_WORK TO COMPLETE_
Reproduce the records below exactly, but leave their pictures out of the copy.

===============

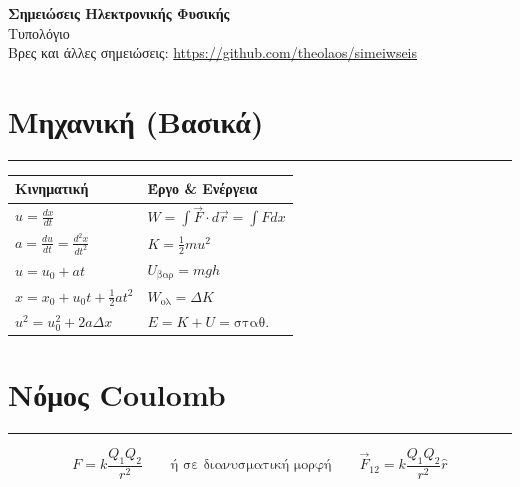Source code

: \documentclass[a4paper,12pt]{article}
\begin{document}
\begin{center}
    \LARGE \textbf{Σημειώσεις Ηλεκτρονικής Φυσικής}\\[0.5ex]
    \large Τυπολόγιο \\
    \normalsize Βρες και άλλες σημειώσεις: \url{https://github.com/theolaos/simeiwseis}
\end{center}

\section*{Μηχανική (Βασικά)}
\vspace{-.4cm}
\hrule
\vspace{0.3cm}

\begin{table}[h!]
\centering
\begin{tabular}{|l|l|}
\hline
\textbf{Κινηματική} & \textbf{Έργο \& Ενέργεια} \\ \hline
$u = \frac{dx}{dt}$ & $W = \int \vec{F} \cdot d\vec{r} = \int F dx$ \\
$a = \frac{du}{dt} = \frac{d^2x}{dt^2}$ & $K = \frac{1}{2}m u^2$ \\
$u = u_0 + at$ & $U_{\text{βαρ}} = mgh$ \\
$x = x_0 + u_0 t + \frac{1}{2}at^2$ & $W_{\text{ολ}} = \Delta K$ \\
$u^2 = u_0^2 + 2a\Delta x$ & $E = K + U = \text{σταθ.}$ \\ \hline
\end{tabular}
\end{table}

\section*{Νόμος Coulomb}
\vspace{-.4cm}
\hrule
\vspace{0.3cm}

\begin{equation*}
    F = k \frac{Q_1 Q_2}{r^2} \qquad \text{ή σε διανυσματική μορφή} \qquad \vec{F}_{12} = k \frac{Q_1 Q_2}{r^2} \hat{r}
\end{equation*}

\vspace{0.3cm}
\end{document}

===============

_ANSWER TO THIS EXERCISE_
Source code

: \documentclass[a4paper,12pt]{article}
\begin{document}
\begin{center}
    \LARGE \textbf{Σημειώσεις Ηλεκτρονικής Φυσικής}\\[0.5ex]
    \large Τυπολόγιο \\
    \normalsize Βρες και άλλες σημειώσεις: \url{https://github.com/theolaos/simeiwseis}
\end{center}

\section*{Μηχανική (Βασικά)}
\vspace{-.4cm}
\hrule
\vspace{0.3cm}

\begin{table}[h!]
\centering
\begin{tabular}{|l|l|}
\hline
\textbf{Κινηματική} & \textbf{Έργο \& Ενέργεια} \\ \hline
$u = \frac{dx}{dt}$ & $W = \int \vec{F} \cdot d\vec{r} = \int F dx$ \\
$a = \frac{du}{dt} = \frac{d^2x}{dt^2}$ & $K = \frac{1}{2}m u^2$ \\
$u = u_0 + at$ & $U_{\text{βαρ}} = mgh$ \\
$x = x_0 + u_0 t + \frac{1}{2}at^2$ & $W_{\text{ολ}} = \Delta K$ \\
$u^2 = u_0^2 + 2a\Delta x$ & $E = K + U = \text{σταθ.}$ \\ \hline
\end{tabular}
\end{table}

\section*{Νόμος Coulomb}
\vspace{-.4cm}
\hrule
\vspace{0.3cm}

\begin{equation*}
    F = k \frac{Q_1 Q_2}{r^2} \qquad \text{ή σε διανυσματική μορφή} \qquad \vec{F}_{12} = k \frac{Q_1 Q_2}{r^2} \hat{r}
\end{equation*}

\vspace{0.3cm}
\end{document}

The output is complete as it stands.